Effect of direct albumin binding to sphingosylphosphorylcholine in Jurkat T cells.

We investigated the effects of serum on lysophospholipid-induced cytotoxicity in Jurkat T cells. We found that sphingosylphosphorylcholine (SPC, also known as lysosphingomyelin) induced cytotoxicity and that albumin in serum could protect cells by binding directly to SPC. Furthermore, we also found that SPC induced ROS generation, increased [Ca(2+)](i), and decreased MMP. However, those effects were only observed at concentrations higher than 10 microM and were only induced in albumin-free media. Therefore, SPC may be trapped by albumin in plasma and unable to exert its effects under normal conditions, although at high concentrations, SPC could induce several responses such as ROS generation, increased [Ca(2+)](i), and decreased MMP in Jurkat T cells.

Lysophosphatidylserine increases membrane potentials in rat C6 glioma cells.

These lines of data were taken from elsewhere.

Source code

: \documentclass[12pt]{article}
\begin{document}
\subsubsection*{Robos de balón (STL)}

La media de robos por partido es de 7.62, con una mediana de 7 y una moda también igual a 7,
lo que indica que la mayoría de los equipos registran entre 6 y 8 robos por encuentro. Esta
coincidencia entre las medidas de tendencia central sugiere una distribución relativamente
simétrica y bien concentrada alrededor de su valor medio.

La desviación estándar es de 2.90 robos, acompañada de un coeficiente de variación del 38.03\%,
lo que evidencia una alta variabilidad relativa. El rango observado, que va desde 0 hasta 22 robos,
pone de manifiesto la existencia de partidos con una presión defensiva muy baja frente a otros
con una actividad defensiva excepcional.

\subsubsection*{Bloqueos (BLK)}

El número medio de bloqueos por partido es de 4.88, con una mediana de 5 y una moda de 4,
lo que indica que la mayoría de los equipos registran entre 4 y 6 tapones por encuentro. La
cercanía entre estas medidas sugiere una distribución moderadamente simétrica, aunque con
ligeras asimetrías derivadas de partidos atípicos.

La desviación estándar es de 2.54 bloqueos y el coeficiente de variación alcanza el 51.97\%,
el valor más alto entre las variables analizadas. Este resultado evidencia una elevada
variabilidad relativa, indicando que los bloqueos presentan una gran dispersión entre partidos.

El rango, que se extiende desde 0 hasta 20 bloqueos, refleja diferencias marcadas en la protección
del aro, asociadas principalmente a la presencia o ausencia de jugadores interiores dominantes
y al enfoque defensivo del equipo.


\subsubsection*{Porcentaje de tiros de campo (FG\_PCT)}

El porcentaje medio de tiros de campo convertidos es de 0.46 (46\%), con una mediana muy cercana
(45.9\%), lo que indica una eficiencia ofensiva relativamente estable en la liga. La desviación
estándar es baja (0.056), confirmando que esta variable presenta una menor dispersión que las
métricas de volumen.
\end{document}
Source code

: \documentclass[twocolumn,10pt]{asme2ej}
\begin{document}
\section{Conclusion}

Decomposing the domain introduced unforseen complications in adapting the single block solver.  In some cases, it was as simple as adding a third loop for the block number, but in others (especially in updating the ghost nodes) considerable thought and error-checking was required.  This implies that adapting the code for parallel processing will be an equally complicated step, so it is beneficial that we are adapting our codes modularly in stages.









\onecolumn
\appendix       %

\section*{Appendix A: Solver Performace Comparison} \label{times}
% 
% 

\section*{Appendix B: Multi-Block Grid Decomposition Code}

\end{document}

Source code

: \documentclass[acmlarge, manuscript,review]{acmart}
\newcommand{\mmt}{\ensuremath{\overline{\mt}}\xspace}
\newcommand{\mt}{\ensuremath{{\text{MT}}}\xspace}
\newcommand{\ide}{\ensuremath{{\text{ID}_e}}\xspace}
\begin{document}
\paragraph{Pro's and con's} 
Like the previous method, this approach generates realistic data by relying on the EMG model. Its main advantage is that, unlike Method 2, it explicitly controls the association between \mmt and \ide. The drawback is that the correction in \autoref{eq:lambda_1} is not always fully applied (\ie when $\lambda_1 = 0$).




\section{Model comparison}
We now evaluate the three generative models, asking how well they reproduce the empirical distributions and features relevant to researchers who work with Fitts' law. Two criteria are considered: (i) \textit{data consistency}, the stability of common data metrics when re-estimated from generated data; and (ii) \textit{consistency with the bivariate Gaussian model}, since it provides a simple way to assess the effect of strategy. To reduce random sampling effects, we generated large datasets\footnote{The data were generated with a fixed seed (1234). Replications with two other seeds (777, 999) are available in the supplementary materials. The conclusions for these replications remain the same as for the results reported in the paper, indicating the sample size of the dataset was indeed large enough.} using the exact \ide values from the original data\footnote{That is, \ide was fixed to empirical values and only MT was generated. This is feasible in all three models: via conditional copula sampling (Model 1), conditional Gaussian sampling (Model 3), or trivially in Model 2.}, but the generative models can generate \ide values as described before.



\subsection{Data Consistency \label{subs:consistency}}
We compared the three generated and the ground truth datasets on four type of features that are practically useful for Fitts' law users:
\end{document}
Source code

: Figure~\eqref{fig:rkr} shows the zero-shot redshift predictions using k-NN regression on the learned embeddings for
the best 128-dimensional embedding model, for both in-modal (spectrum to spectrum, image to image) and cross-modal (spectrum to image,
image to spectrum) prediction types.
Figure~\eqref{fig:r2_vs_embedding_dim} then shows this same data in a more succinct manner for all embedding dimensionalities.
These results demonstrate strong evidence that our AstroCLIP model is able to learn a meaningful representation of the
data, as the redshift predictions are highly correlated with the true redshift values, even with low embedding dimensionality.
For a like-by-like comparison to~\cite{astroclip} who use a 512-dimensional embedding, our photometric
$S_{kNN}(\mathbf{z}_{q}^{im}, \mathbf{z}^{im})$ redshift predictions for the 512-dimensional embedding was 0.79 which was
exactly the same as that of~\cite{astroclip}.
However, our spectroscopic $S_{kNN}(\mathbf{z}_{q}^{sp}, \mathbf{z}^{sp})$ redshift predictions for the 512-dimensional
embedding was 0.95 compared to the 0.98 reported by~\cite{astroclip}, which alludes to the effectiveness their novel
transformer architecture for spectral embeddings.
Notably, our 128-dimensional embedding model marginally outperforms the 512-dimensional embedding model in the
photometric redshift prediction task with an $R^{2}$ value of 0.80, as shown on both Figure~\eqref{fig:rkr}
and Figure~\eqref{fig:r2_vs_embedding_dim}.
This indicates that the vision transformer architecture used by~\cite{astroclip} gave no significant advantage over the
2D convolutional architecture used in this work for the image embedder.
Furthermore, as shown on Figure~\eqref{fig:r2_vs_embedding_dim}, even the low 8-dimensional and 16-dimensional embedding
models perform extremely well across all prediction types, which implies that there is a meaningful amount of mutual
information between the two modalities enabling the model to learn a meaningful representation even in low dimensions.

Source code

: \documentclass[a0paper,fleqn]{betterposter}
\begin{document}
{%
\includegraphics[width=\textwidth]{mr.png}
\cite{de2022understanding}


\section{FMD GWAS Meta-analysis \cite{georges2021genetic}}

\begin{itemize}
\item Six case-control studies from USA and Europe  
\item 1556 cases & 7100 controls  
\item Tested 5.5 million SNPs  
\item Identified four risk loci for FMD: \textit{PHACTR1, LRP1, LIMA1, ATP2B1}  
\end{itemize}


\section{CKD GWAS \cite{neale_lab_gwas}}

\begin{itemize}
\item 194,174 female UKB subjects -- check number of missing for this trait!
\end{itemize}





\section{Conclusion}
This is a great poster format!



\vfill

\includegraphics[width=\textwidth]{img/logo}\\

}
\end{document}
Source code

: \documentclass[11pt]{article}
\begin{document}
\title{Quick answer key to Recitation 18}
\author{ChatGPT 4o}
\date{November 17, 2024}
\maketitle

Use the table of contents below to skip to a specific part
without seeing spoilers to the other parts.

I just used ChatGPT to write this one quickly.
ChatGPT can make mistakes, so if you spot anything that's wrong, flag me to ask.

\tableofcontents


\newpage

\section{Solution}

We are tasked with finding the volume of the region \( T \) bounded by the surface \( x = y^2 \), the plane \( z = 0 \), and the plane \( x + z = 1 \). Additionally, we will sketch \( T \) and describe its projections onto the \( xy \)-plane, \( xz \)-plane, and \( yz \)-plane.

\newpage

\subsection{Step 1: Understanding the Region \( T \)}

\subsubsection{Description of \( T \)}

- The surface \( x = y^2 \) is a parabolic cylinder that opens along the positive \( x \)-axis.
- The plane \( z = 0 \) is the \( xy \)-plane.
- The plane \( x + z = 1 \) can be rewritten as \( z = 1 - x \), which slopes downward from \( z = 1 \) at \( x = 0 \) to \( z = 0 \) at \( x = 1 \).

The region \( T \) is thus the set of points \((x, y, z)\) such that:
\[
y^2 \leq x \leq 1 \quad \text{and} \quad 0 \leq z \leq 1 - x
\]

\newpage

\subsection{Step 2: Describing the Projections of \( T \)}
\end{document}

Previously, we reported on the distinct effects of bioactive lysophospholipids, including lysophosphatidic acid (LPA), lysophosphatidylcholine (LPC), and sphingosylphosphorylcholine (SPC), on membrane potentials in rat C6 glioma cells. In the present report we have tested lysophosphatidylserine (LPS), another bioactive lysophospholipid, on membrane potentials in the same cell line. Membrane potentials were estimated by measuring the fluorescence changes of DiBAC-loaded glioma cells. LPS largely increased membrane potentials in a concentration-dependent manner. The LPS-induced membrane potential increases were not affected by treatment with pertussis toxin, implying no involvement of Gi/o proteins. In contrast to other lysophospholipids, the LPS-induced membrane potential increase was not diminished by a Na(+)-free media but was enhanced by suramin. Furthermore, this change was blunted by EIPA, an inhibitor of Na(+)/H(+) exchanger, but not by SITS, a specific inhibitor of bicarbonate transporter. Our observations suggest that LPS acts on membrane potentials in a unique manner in the C6 glioma cells, although the precise action mechanism requires additional investigation.